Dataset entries
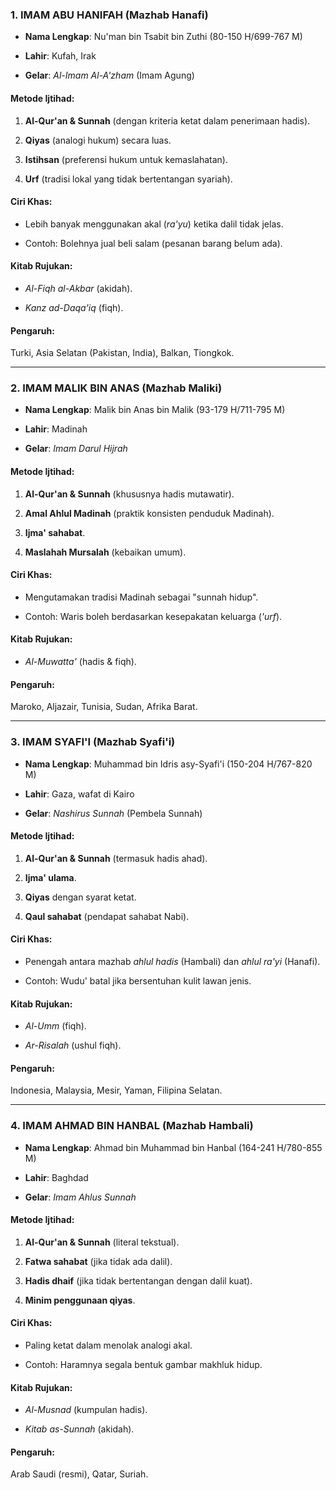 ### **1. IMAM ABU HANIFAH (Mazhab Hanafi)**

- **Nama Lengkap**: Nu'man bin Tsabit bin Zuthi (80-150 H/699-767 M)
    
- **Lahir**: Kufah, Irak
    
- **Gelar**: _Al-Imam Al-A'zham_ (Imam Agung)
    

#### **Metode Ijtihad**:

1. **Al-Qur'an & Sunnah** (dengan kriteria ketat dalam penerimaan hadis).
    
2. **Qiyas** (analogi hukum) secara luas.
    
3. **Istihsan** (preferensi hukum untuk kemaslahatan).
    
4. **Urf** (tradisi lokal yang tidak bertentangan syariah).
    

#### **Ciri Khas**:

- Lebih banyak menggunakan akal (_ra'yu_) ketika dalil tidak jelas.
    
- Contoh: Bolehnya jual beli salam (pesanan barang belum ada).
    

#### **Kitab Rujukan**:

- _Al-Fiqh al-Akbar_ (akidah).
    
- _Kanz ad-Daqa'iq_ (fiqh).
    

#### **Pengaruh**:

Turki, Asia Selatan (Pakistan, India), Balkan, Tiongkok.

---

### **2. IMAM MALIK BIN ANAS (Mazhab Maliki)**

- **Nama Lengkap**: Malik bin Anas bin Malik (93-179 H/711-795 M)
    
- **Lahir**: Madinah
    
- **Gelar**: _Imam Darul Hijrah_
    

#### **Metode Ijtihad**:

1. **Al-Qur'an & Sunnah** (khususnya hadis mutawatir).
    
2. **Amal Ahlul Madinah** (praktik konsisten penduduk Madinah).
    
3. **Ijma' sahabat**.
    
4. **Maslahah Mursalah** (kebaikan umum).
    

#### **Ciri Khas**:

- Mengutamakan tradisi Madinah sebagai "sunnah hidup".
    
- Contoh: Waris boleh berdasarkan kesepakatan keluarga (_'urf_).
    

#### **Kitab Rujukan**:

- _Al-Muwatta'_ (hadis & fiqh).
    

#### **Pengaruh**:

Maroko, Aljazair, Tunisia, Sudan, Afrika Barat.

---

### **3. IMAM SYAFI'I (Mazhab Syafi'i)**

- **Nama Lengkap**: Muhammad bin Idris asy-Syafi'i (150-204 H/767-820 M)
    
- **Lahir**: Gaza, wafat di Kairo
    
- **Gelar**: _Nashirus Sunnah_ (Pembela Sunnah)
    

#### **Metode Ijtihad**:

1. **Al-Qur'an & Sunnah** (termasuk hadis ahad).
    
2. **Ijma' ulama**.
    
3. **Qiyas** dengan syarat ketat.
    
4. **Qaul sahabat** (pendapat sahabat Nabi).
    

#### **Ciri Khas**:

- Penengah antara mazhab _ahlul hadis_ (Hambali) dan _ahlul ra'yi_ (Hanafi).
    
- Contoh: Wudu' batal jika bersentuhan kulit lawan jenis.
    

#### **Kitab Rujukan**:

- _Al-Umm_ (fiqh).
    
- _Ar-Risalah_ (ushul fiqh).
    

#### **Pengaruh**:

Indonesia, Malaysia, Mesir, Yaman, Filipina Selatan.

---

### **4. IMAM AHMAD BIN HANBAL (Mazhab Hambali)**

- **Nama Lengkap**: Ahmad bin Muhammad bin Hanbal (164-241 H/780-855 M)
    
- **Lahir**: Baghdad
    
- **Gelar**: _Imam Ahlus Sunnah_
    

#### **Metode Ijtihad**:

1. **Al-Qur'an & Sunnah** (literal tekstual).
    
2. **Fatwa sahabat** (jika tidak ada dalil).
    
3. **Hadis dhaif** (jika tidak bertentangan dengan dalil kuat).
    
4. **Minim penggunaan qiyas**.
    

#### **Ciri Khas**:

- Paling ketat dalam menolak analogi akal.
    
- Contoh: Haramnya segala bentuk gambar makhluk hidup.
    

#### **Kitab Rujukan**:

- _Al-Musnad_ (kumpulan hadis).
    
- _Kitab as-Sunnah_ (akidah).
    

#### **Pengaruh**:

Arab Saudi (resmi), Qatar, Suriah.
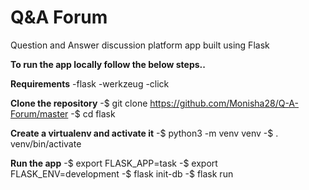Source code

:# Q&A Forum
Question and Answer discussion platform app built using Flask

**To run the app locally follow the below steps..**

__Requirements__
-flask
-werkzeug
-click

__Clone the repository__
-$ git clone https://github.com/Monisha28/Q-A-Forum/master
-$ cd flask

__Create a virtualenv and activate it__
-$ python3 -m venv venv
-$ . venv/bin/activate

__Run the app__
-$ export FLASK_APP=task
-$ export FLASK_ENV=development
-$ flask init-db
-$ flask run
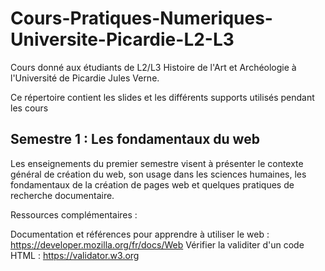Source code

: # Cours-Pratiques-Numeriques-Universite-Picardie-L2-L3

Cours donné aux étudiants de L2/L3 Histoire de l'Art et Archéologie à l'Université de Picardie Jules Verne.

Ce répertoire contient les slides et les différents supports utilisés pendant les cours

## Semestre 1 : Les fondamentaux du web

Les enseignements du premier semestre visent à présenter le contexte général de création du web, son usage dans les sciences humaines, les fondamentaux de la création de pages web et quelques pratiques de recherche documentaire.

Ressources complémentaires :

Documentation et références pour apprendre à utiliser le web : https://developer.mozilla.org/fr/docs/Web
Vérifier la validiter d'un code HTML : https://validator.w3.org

Work required
What is needed is a single figure, the number of lines in the entries above that contain "bertentangan".

Solution to the exercise
2